Exercise brief –
Repeat nothing but the lines below running from the one containing "potential privacy breaches, bandwidth" to the one containing "communicate with third-party". Keep both end lines.

Data for this task –
◇ ◇ ◇ ◇ ◇ ◇ ◇
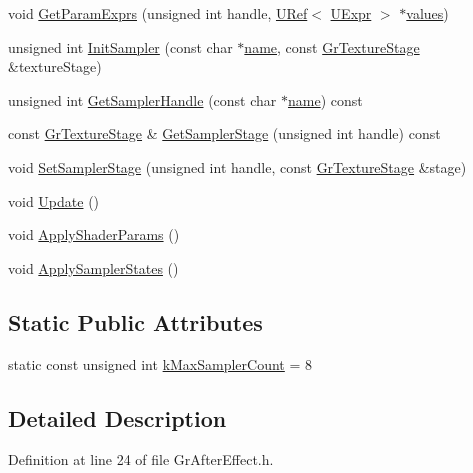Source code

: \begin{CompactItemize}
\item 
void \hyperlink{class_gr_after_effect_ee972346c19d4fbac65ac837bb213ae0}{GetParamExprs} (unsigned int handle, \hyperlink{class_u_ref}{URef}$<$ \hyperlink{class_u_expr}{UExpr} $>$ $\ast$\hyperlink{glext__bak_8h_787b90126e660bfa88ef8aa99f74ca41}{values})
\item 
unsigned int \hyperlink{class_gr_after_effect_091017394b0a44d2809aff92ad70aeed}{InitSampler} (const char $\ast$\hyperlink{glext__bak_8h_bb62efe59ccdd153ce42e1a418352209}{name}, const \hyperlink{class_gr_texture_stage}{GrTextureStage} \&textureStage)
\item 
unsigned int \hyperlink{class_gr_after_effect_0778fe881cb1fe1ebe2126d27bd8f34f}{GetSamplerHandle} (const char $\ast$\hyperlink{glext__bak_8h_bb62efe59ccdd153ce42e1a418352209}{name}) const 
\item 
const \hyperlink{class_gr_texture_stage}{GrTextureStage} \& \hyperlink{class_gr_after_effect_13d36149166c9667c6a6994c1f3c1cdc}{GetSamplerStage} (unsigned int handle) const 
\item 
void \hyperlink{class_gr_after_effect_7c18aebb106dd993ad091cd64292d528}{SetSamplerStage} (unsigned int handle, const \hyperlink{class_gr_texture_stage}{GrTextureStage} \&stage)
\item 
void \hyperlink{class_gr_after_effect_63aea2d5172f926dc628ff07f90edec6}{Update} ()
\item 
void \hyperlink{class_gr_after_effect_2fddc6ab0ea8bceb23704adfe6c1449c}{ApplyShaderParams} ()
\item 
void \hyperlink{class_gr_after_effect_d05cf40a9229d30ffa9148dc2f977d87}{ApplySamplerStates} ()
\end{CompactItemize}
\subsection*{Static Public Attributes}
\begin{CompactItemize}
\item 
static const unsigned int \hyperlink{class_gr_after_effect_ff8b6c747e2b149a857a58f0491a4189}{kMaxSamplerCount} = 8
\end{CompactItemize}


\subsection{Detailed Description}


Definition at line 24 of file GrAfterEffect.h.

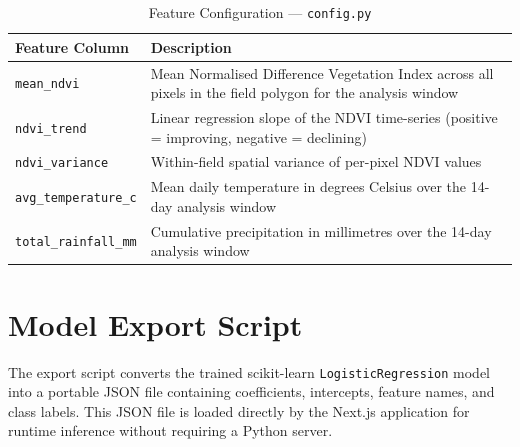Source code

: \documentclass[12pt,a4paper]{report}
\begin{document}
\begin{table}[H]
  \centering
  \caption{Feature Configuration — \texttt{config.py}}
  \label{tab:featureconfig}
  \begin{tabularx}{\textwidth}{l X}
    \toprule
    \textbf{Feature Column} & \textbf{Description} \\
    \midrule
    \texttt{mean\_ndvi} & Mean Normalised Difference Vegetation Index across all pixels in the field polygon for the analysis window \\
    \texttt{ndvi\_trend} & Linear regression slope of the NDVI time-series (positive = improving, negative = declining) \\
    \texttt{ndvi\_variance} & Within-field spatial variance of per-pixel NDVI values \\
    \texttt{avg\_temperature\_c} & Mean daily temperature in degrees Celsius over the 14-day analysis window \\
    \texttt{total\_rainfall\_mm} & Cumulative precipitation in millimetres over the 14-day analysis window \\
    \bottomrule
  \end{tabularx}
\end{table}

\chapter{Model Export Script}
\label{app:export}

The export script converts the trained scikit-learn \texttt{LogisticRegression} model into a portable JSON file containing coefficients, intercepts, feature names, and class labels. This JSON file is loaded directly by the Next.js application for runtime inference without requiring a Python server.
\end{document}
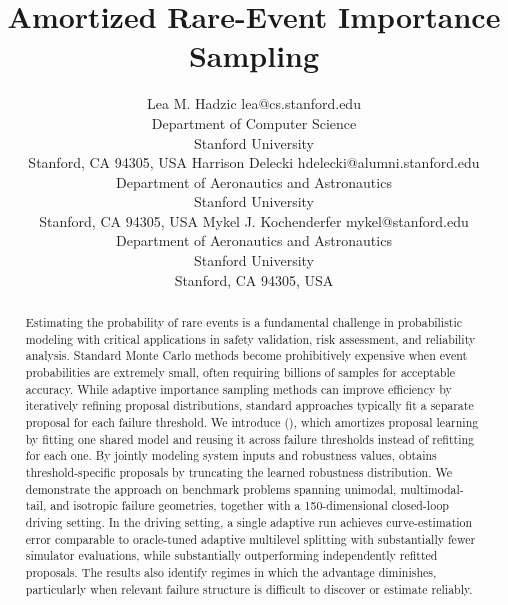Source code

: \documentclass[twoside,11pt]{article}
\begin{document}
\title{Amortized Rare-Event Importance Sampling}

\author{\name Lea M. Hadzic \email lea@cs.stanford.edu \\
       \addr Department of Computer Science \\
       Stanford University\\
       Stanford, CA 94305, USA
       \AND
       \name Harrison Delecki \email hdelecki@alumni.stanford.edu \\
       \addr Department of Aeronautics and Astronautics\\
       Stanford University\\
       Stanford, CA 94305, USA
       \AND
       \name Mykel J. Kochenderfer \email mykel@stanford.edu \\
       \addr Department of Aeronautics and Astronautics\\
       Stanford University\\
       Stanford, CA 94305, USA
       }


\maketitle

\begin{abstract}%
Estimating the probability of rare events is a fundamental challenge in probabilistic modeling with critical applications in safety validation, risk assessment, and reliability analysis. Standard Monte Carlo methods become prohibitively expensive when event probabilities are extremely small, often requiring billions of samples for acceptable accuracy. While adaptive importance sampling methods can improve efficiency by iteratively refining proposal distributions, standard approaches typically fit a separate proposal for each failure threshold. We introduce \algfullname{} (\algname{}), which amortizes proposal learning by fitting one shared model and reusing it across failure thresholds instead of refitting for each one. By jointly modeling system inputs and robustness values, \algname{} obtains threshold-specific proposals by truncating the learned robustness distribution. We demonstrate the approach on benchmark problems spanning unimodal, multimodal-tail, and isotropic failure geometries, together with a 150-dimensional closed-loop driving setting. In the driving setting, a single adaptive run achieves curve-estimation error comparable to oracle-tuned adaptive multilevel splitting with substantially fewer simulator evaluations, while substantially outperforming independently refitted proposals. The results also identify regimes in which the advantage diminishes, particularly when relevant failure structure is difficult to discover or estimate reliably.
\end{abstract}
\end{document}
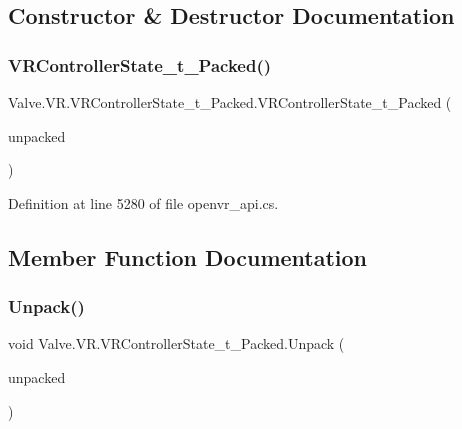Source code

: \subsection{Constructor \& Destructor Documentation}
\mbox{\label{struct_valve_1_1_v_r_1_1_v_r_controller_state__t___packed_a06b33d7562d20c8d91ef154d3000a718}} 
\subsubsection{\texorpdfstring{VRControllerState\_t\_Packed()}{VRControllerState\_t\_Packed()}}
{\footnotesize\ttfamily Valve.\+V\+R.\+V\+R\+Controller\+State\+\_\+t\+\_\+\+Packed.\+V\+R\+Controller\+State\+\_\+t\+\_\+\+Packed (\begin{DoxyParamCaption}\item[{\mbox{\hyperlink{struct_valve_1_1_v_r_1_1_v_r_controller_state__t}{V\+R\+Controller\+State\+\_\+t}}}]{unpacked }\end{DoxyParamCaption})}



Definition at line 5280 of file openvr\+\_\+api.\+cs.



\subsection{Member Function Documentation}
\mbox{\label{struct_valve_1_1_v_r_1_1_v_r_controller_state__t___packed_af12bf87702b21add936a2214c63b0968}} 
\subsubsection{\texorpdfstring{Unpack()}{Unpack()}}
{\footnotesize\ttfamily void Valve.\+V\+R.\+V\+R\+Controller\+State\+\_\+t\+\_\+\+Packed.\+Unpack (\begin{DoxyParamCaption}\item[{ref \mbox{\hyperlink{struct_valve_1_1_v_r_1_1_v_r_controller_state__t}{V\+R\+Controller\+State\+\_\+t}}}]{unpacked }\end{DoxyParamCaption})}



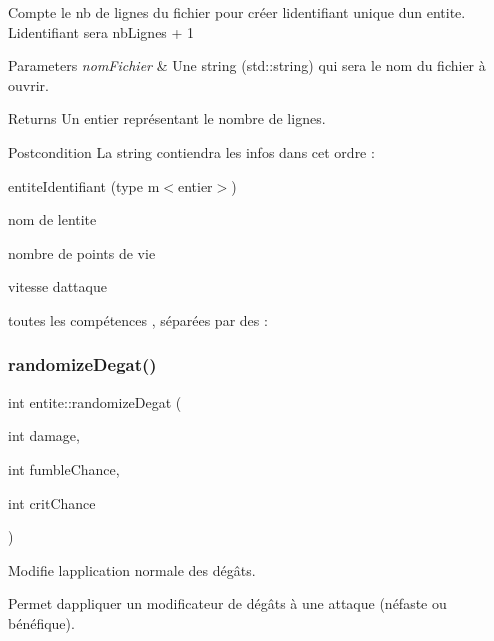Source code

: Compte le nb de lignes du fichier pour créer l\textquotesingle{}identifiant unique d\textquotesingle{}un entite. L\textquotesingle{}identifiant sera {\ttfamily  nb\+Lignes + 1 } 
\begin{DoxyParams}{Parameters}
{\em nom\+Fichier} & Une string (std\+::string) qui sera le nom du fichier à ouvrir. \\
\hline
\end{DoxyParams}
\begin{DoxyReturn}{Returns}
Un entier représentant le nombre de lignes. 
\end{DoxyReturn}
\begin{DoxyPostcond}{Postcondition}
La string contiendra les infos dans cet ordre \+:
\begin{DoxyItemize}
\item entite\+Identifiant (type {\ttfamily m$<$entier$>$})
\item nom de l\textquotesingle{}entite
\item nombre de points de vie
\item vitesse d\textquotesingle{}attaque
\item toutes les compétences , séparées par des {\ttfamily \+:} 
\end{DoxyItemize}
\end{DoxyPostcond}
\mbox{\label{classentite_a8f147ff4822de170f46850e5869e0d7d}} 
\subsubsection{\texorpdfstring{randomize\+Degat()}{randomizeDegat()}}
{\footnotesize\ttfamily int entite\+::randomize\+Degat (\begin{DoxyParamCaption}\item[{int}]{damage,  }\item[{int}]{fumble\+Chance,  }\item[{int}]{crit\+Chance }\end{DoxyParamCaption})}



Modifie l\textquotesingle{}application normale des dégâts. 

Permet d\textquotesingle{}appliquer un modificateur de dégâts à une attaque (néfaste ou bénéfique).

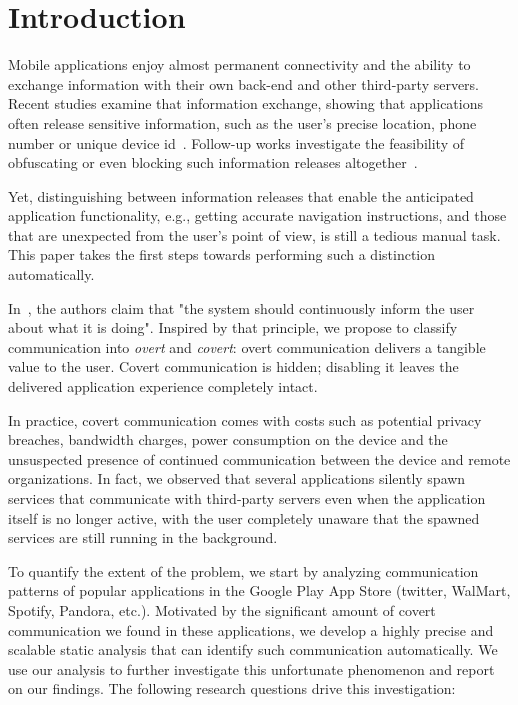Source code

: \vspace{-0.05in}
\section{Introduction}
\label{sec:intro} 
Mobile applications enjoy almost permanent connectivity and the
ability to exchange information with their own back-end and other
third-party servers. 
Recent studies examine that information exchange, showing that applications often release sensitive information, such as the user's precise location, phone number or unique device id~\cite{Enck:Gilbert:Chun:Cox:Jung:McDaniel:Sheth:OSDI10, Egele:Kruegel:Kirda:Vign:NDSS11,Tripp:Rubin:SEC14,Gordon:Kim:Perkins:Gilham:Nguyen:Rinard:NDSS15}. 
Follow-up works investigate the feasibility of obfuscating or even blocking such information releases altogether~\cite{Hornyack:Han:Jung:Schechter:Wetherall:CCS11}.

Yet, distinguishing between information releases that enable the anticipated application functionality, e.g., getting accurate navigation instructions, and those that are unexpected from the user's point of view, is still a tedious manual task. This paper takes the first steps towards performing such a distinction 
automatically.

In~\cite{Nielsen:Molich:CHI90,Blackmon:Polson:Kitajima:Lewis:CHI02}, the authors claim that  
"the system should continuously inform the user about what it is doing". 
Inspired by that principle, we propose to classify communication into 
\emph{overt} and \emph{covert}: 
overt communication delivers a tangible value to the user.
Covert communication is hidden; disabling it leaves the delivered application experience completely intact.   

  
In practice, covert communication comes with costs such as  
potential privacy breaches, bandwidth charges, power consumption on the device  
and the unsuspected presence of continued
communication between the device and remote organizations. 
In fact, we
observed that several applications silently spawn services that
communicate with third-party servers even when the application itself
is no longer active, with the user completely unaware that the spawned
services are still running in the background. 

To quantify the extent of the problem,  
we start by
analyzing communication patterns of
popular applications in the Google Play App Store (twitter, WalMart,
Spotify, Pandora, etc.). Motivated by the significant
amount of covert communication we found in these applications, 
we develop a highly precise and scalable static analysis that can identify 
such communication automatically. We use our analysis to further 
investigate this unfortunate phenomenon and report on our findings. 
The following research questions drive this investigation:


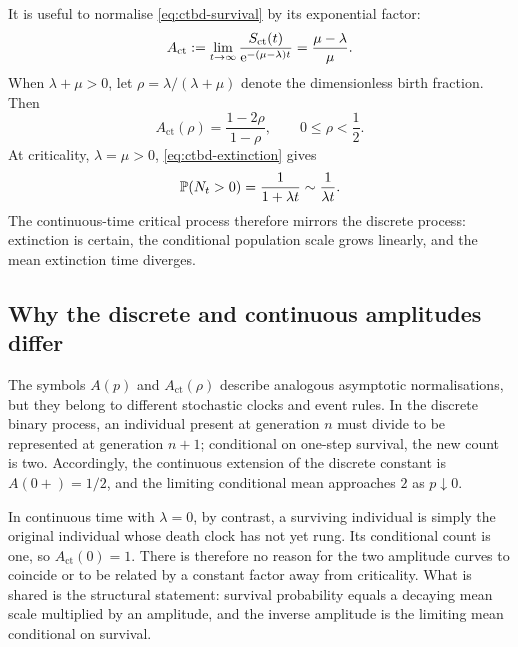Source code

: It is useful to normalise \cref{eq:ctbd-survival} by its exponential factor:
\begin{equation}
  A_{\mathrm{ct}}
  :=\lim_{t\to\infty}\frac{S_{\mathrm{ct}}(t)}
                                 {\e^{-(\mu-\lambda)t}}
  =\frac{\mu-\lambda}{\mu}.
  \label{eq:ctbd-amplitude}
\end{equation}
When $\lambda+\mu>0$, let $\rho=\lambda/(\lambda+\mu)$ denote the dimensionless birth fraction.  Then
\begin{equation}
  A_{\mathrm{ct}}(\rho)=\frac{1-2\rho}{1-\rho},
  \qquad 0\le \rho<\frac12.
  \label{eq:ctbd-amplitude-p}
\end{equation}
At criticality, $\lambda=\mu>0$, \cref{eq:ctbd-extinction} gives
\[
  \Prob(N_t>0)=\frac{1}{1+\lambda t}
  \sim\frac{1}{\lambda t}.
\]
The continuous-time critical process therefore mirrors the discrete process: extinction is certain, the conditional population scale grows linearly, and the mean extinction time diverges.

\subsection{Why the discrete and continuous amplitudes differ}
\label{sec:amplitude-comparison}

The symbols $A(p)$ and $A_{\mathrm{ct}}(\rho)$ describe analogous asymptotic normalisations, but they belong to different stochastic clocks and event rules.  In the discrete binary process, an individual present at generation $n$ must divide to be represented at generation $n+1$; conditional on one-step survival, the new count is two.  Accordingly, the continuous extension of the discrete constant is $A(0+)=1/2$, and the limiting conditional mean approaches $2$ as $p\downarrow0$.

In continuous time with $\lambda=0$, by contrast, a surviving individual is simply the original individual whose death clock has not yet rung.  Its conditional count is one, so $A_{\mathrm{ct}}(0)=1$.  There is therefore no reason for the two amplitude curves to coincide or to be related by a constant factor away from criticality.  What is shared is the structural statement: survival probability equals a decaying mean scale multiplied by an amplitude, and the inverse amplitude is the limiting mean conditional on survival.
◇ ◇ ◇ ◇ ◇ ◇ ◇
Completed exercise –
potential privacy breaches, bandwidth charges, power consumption on the device  
and the unsuspected presence of continued
communication between the device and remote organizations. 
In fact, we
observed that several applications silently spawn services that
communicate with third-party servers even when the application itself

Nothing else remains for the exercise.